### WHAT IS BEING ASKED
Could you write out every record below exactly, leaving out any pictures?
------------
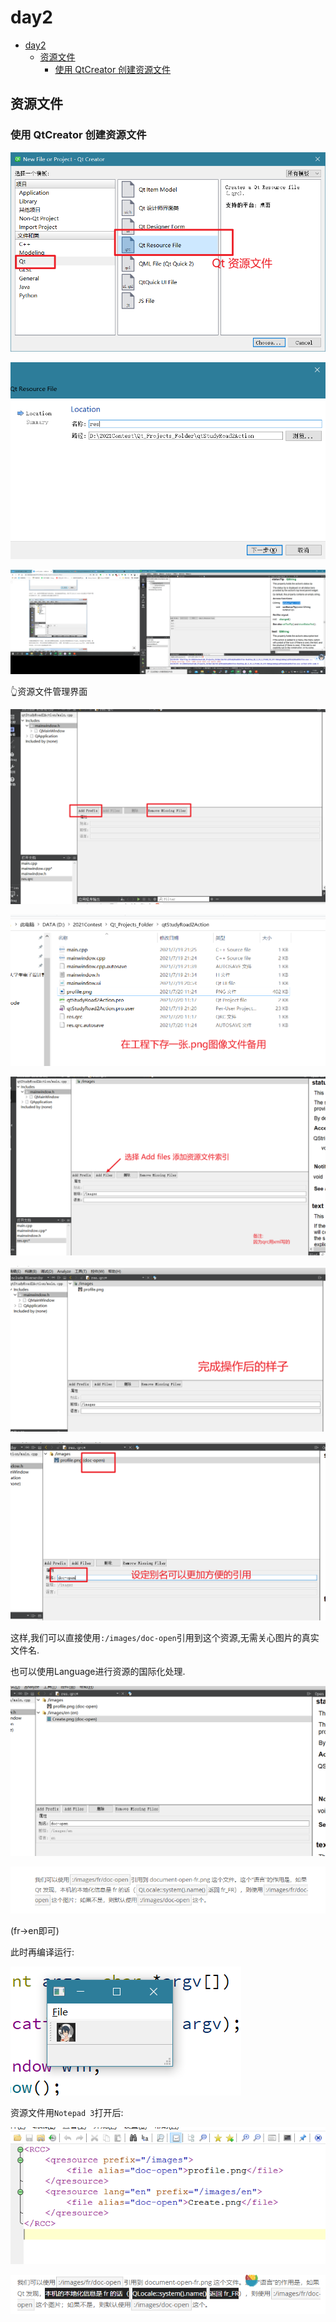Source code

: # day2

<!-- TOC depthFrom:1 depthTo:6 withLinks:1 updateOnSave:1 orderedList:0 -->

- [day2](#day2)
	- [资源文件](#资源文件)
		- [使用 QtCreator 创建资源文件](#使用-qtcreator-创建资源文件)

<!-- /TOC -->

## 资源文件

### 使用 QtCreator 创建资源文件


![](assets/markdown-img-paste-20210720111648494.png)

![](assets/markdown-img-paste-20210720111720438.png)

![](assets/markdown-img-paste-20210720112048388.png)


👆资源文件管理界面

![](assets/markdown-img-paste-20210720112137397.png)

![](assets/markdown-img-paste-20210720112531825.png)

![](assets/markdown-img-paste-20210720112640387.png)

![](assets/markdown-img-paste-20210720112721794.png)

![](assets/markdown-img-paste-20210720113234465.png)

这样,我们可以直接使用`:/images/doc-open`引用到这个资源,无需关心图片的真实文件名.

也可以使用Language进行资源的国际化处理.

![](assets/markdown-img-paste-20210720114457298.png)

![](assets/markdown-img-paste-20210720114449137.png)

(fr->en即可)


此时再编译运行:

![](assets/markdown-img-paste-20210720114709892.png)

资源文件用`Notepad 3`打开后:

![](assets/markdown-img-paste-20210720115013887.png)

![](assets/markdown-img-paste-2021072011505847.png)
------------
### RESPONSE FOR THIS EXERCISE
Source code

: # day2

<!-- TOC depthFrom:1 depthTo:6 withLinks:1 updateOnSave:1 orderedList:0 -->

- [day2](#day2)
	- [资源文件](#资源文件)
		- [使用 QtCreator 创建资源文件](#使用-qtcreator-创建资源文件)

<!-- /TOC -->

## 资源文件

### 使用 QtCreator 创建资源文件


![](assets/markdown-img-paste-20210720111648494.png)

![](assets/markdown-img-paste-20210720111720438.png)

![](assets/markdown-img-paste-20210720112048388.png)


👆资源文件管理界面

![](assets/markdown-img-paste-20210720112137397.png)

![](assets/markdown-img-paste-20210720112531825.png)

![](assets/markdown-img-paste-20210720112640387.png)

![](assets/markdown-img-paste-20210720112721794.png)

![](assets/markdown-img-paste-20210720113234465.png)

这样,我们可以直接使用`:/images/doc-open`引用到这个资源,无需关心图片的真实文件名.

也可以使用Language进行资源的国际化处理.

![](assets/markdown-img-paste-20210720114457298.png)

![](assets/markdown-img-paste-20210720114449137.png)

(fr->en即可)


此时再编译运行:

![](assets/markdown-img-paste-20210720114709892.png)

资源文件用`Notepad 3`打开后:

![](assets/markdown-img-paste-20210720115013887.png)

![](assets/markdown-img-paste-2021072011505847.png)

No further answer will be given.